As I mentioned on my January 1 blog entry, Spouse was terminally ill. And not with Covid — his kidneys were irreparably damaged by medical treatment, and then he contracted an infection that was too overwhelming and he could not survive.
I brought him to …
… a local hospice center for his last five days of life. There, he was cared for gently, as was I. No life-prolonging medical interventions; just comfort care for him and for me.
I am really sad… Spouse died on Tuesday, January 5, 2021, and I was with him until the very end.
Spouse’s last gift is described here:
All day Monday, January 4, the hospice nurses kept telling me that Spouse was “near”. The noise of congestion in his lungs (aka “death rattle”) was getting worse, as well as the number and duration of long pauses of apnea (pauses between breaths.)
By 7:30pm, Spouse was still hanging in there, and I was not going to let go of Spouse’s hand, so I called for the manager of the hospice to ask for permission to stay the night. Permission was quickly granted.
I heard the manager tell a nurse on the way back to her office that she didn’t think I would be staying much longer.But Spouse must have felt my hand holding his hand and may have heard me discuss staying the night. He continued to live on. I asked the nurse to help me set up a bed from a pull-out chair next to Spouse’s bed, grab a padded cushion from a window seat in the room, pile on pillows and raise this “bed thing” to the level of Spouse’s bed. I lay down, never.letting.go.
I pulled Spouse’s favorite ball cap over my eyes and face to block the light kept on in Spouse’s room (and also allow me to breathe by releasing that damn mask!) Amazingly, Spouse’s rattled breathing got more regular and quieter. I.never.let.go.
I kept hold of Spouse’s hand all.night.long. I.never.let.go.
Spouse was quieting himself FOR ME so I could sleep. THAT is just like him — he ALWAYS thought about me and my needs before his.

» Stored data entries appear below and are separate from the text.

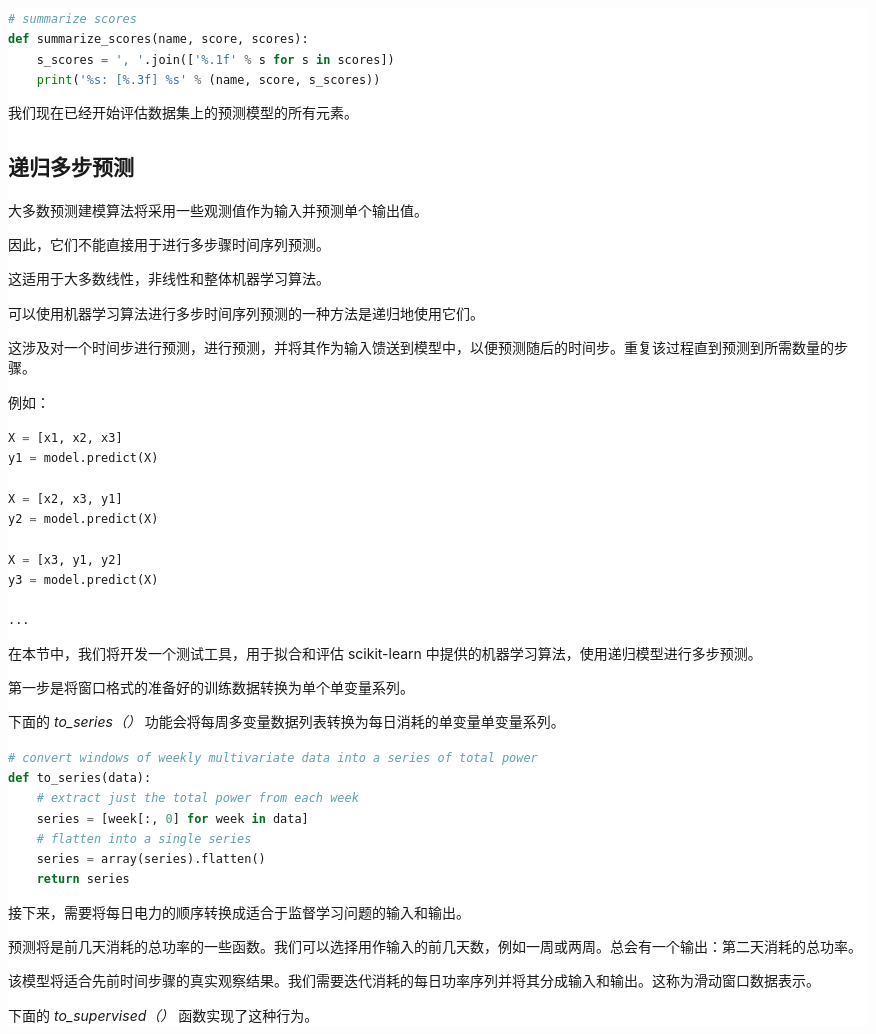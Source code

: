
 ```py
# summarize scores
def summarize_scores(name, score, scores):
	s_scores = ', '.join(['%.1f' % s for s in scores])
	print('%s: [%.3f] %s' % (name, score, s_scores))
```

我们现在已经开始评估数据集上的预测模型的所有元素。

## 递归多步预测

大多数预测建模算法将采用一些观测值作为输入并预测单个输出值。

因此，它们不能直接用于进行多步骤时间序列预测。

这适用于大多数线性，非线性和整体机器学习算法。

可以使用机器学习算法进行多步时间序列预测的一种方法是递归地使用它们。

这涉及对一个时间步进行预测，进行预测，并将其作为输入馈送到模型中，以便预测随后的时间步。重复该过程直到预测到所需数量的步骤。

例如：

```py
X = [x1, x2, x3]
y1 = model.predict(X)

X = [x2, x3, y1]
y2 = model.predict(X)

X = [x3, y1, y2]
y3 = model.predict(X)

...
```

在本节中，我们将开发一个测试工具，用于拟合和评估 scikit-learn 中提供的机器学习算法，使用递归模型进行多步预测。

第一步是将窗口格式的准备好的训练数据转换为单个单变量系列。

下面的 _to_series（）_ 功能会将每周多变量数据列表转换为每日消耗的单变量单变量系列。

```py
# convert windows of weekly multivariate data into a series of total power
def to_series(data):
	# extract just the total power from each week
	series = [week[:, 0] for week in data]
	# flatten into a single series
	series = array(series).flatten()
	return series
```

接下来，需要将每日电力的顺序转换成适合于监督学习问题的输入和输出。

预测将是前几天消耗的总功率的一些函数。我们可以选择用作输入的前几天数，例如一周或两周。总会有一个输出：第二天消耗的总功率。

该模型将适合先前时间步骤的真实观察结果。我们需要迭代消耗的每日功率序列并将其分成输入和输出。这称为滑动窗口数据表示。

下面的 _to_supervised（）_ 函数实现了这种行为。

I think I fell asleep about 10pm. I woke about 2am and needed to pee. I called a nurse and asked for a urinal so I could do what I needed to do without.letting.go. Amazing what you can do one-handed when you have to.
I fell back asleep.
At 6am, I woke when the nurses came in for their regularly scheduled time to adjust Spouse in the bed and give him more morphine. They told me to move so they could get next to him and adjust him. I did… and went to the bathroom for #2. That couldn’t be done in a urinal.
I came out 2 minutes later. The nurses were done. I grabbed Spouse’s hand again and listened … was that apnea causing a long pause before the next breath? Well, there was no next breath. Spouse stopped breathing when I let go. It was his way of “letting go” and not dying while I was in the room.
It truly was his last gift to me. Letting me have one last long night with him, holding his hand. And also, letting go when I left the room for a minute. The hospice people say that dying people do that with their loved-ones. I kinda poo-pooed it, until it happened to me.
Spouse was so peaceful. No pain, no suffering… just what hospice promises.
I made “the” call to my sister and Spouse’s sister. While waiting for my sister to come get me, I held his hand one.more.hour. Until I had to let go… so hard.
Spouse will not have a funeral or memorial service. His body will be cremated and I will scatter some his ashes in a garden in our back yard and the remainder on the Caribbean Sea off the coast of Western Puerto Rico.
Life is short: show those you love how you love them — both in life, and in death.